Resistance converter

Resistance converter

The Resistance males
In short:

This page explains how to find out Ohm values by reading the color rings of resistors. 

The resistor color code

Ohmic resistors are so small that it is not possible to reprint resistance values as a numerical legibly. For this reason, a color code has been developed to denote resistor values. This is represented as color rings printed circumferential on the resistance. Depending on the application, there are color codes with 4, 5 or 6 rings.

When resistors have 4 rings, the first two rings denote the numerical value, the third ring is for the multiplier and the fourth ring is for the tolerance class.

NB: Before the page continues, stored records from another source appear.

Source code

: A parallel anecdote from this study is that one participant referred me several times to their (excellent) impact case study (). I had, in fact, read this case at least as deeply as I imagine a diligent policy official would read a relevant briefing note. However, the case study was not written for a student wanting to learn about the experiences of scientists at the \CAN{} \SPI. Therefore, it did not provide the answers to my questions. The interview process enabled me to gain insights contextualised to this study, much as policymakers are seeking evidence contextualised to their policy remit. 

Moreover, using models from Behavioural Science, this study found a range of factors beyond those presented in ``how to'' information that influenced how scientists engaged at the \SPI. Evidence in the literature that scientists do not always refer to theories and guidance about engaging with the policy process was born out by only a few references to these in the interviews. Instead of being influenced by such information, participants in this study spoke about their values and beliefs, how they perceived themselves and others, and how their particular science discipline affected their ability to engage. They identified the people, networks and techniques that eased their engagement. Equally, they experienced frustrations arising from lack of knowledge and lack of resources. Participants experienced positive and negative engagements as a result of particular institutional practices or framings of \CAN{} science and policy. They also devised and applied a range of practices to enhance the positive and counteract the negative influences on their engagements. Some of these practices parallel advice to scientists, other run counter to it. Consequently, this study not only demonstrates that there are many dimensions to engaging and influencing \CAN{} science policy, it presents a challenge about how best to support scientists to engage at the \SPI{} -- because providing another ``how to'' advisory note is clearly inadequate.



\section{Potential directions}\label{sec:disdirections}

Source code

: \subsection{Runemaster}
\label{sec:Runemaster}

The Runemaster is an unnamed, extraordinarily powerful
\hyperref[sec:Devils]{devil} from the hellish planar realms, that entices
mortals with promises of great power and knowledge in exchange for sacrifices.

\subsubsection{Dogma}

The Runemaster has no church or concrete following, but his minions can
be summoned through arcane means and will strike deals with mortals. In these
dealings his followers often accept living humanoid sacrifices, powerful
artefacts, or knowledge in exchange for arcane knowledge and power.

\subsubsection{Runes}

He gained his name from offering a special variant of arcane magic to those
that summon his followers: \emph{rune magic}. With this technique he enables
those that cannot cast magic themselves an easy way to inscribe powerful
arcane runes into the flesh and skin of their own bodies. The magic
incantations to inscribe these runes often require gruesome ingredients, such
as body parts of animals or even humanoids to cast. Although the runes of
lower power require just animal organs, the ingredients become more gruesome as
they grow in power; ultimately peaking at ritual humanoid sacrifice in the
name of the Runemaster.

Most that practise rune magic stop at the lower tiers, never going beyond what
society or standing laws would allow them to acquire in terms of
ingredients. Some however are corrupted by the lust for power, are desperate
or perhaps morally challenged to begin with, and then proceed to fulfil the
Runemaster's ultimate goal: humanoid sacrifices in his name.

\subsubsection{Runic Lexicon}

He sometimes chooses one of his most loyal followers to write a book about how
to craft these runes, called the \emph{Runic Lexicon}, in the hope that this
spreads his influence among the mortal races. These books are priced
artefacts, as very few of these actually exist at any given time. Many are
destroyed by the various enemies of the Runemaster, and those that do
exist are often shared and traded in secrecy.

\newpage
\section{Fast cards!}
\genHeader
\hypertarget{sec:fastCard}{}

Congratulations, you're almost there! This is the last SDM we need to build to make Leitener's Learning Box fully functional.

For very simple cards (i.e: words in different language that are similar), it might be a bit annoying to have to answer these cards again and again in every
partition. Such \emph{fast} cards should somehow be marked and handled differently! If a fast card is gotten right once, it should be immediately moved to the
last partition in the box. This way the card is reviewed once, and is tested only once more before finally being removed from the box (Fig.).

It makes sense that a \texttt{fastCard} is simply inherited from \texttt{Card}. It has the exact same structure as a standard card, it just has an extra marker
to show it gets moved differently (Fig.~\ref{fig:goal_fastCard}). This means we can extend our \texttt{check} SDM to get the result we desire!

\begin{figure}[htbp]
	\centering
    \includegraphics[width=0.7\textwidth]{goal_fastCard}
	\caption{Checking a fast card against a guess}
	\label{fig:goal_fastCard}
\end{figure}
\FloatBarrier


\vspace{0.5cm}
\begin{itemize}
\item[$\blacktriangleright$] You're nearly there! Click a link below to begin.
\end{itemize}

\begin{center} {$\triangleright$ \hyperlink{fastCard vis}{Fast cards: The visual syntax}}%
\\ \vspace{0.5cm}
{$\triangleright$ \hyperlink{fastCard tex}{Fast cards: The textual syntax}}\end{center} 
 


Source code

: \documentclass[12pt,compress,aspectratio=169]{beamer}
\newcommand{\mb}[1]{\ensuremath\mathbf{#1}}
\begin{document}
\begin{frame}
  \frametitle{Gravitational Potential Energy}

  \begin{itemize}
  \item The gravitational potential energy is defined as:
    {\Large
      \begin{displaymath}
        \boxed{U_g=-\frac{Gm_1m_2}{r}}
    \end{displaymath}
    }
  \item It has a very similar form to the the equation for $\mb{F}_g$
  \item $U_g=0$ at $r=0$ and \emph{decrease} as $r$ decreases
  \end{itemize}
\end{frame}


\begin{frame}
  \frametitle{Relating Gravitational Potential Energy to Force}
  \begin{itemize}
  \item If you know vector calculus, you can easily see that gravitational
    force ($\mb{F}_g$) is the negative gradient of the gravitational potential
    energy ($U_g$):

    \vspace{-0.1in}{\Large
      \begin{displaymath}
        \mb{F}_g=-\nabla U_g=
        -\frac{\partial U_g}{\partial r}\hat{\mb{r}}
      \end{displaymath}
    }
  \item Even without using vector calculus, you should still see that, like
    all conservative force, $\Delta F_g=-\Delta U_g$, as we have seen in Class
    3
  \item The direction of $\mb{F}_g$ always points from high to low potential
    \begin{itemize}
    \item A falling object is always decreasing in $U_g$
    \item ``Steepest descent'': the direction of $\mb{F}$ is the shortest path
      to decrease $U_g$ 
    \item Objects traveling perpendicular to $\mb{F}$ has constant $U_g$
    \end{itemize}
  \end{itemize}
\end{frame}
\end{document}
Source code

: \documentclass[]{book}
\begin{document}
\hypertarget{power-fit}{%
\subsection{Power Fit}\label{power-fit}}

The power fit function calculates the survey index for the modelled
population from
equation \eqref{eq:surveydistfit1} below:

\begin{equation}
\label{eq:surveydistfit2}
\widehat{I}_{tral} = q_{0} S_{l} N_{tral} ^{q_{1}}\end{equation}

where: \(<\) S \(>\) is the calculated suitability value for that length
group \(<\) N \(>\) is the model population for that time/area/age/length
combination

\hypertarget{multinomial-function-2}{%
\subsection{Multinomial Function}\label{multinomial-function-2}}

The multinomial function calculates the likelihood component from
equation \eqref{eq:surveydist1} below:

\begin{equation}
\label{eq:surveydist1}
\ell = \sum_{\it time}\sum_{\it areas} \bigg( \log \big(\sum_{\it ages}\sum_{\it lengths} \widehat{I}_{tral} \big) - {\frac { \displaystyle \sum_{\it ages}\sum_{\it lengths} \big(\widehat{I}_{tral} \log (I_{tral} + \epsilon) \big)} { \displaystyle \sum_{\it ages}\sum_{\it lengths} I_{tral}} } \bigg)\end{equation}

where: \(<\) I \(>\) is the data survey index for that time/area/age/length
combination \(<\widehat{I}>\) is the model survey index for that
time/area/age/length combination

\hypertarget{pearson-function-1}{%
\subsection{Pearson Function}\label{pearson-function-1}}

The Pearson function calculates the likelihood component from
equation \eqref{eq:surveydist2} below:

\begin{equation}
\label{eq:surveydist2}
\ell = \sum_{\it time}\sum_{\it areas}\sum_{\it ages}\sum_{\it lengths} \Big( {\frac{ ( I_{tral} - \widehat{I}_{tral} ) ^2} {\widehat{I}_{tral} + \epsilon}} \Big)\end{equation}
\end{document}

When resistors have 5 rings, the first three rings denote the numerical value, the fourth ring is for the multiplier and the fifth ring is for the tolerance class.

Resistors with 6 rings read the same way as resistors with 5 rings, with the sixth ring providing additional information relating to the temperature coefficient.

In what direction are the color codes indicated on resistance

Of course it is important that you read the color code from left to right always. This is not difficult to do: the last color ring (at the very right) is generally somewhat spatially removed from other rings. There is also plenty of open space at the right of the rings. 

Moreover, it is practically impossible to read resistances in the wrong direction. An incorrect reading order would provide an invalid resistance value.